# [Task prompt]
Type the data below again exactly. Omit all pictures.

#####

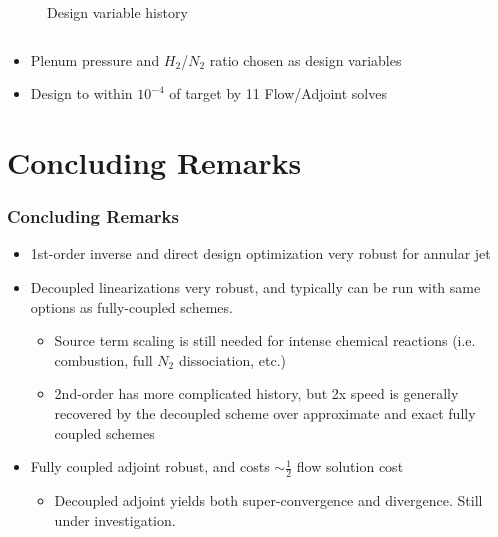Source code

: \documentclass{beamer}
\begin{document}
\begin{frame}
\begin{columns}
\begin{column}{0.5\textwidth}
\begin{figure}[h]
        \caption{Design variable history}
        \label{fig:dv-hist}
      \end{figure}
    \end{column}
  \end{columns}
  \begin{itemize}
    \item Plenum pressure and $H_2$/$N_2$ ratio chosen as design variables
    \item Design to within $10^{-4}$ of target by 11 Flow/Adjoint solves
  \end{itemize}
\end{frame}
\section{Concluding Remarks}
\begin{frame}
  \frametitle{Concluding Remarks}
  \begin{itemize}
    \item 1st-order inverse and direct design optimization very robust for
      annular jet
    \item Decoupled linearizations very robust, and typically can be run with
      same options as fully-coupled schemes.  
      \begin{itemize}
        \item Source term scaling is still needed for intense chemical reactions
          (i.e.  combustion, full $N_2$ dissociation, etc.)
        \item 2nd-order has more complicated history, but 2x speed is generally
          recovered by the decoupled scheme over approximate and exact fully coupled
          schemes
      \end{itemize}
    \item Fully coupled adjoint robust, and costs $\sim \frac{1}{2}$ flow
      solution cost
      \begin{itemize}
        \item Decoupled adjoint yields both super-convergence and divergence.  Still
          under investigation.
      \end{itemize}
  \end{itemize}
\end{frame}
\end{document}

#####

# [Solution for this problem]
Source code

: \documentclass{beamer}
\begin{document}
\begin{frame}
\begin{columns}
\begin{column}{0.5\textwidth}
\begin{figure}[h]
        \caption{Design variable history}
        \label{fig:dv-hist}
      \end{figure}
    \end{column}
  \end{columns}
  \begin{itemize}
    \item Plenum pressure and $H_2$/$N_2$ ratio chosen as design variables
    \item Design to within $10^{-4}$ of target by 11 Flow/Adjoint solves
  \end{itemize}
\end{frame}
\section{Concluding Remarks}
\begin{frame}
  \frametitle{Concluding Remarks}
  \begin{itemize}
    \item 1st-order inverse and direct design optimization very robust for
      annular jet
    \item Decoupled linearizations very robust, and typically can be run with
      same options as fully-coupled schemes.  
      \begin{itemize}
        \item Source term scaling is still needed for intense chemical reactions
          (i.e.  combustion, full $N_2$ dissociation, etc.)
        \item 2nd-order has more complicated history, but 2x speed is generally
          recovered by the decoupled scheme over approximate and exact fully coupled
          schemes
      \end{itemize}
    \item Fully coupled adjoint robust, and costs $\sim \frac{1}{2}$ flow
      solution cost
      \begin{itemize}
        \item Decoupled adjoint yields both super-convergence and divergence.  Still
          under investigation.
      \end{itemize}
  \end{itemize}
\end{frame}
\end{document}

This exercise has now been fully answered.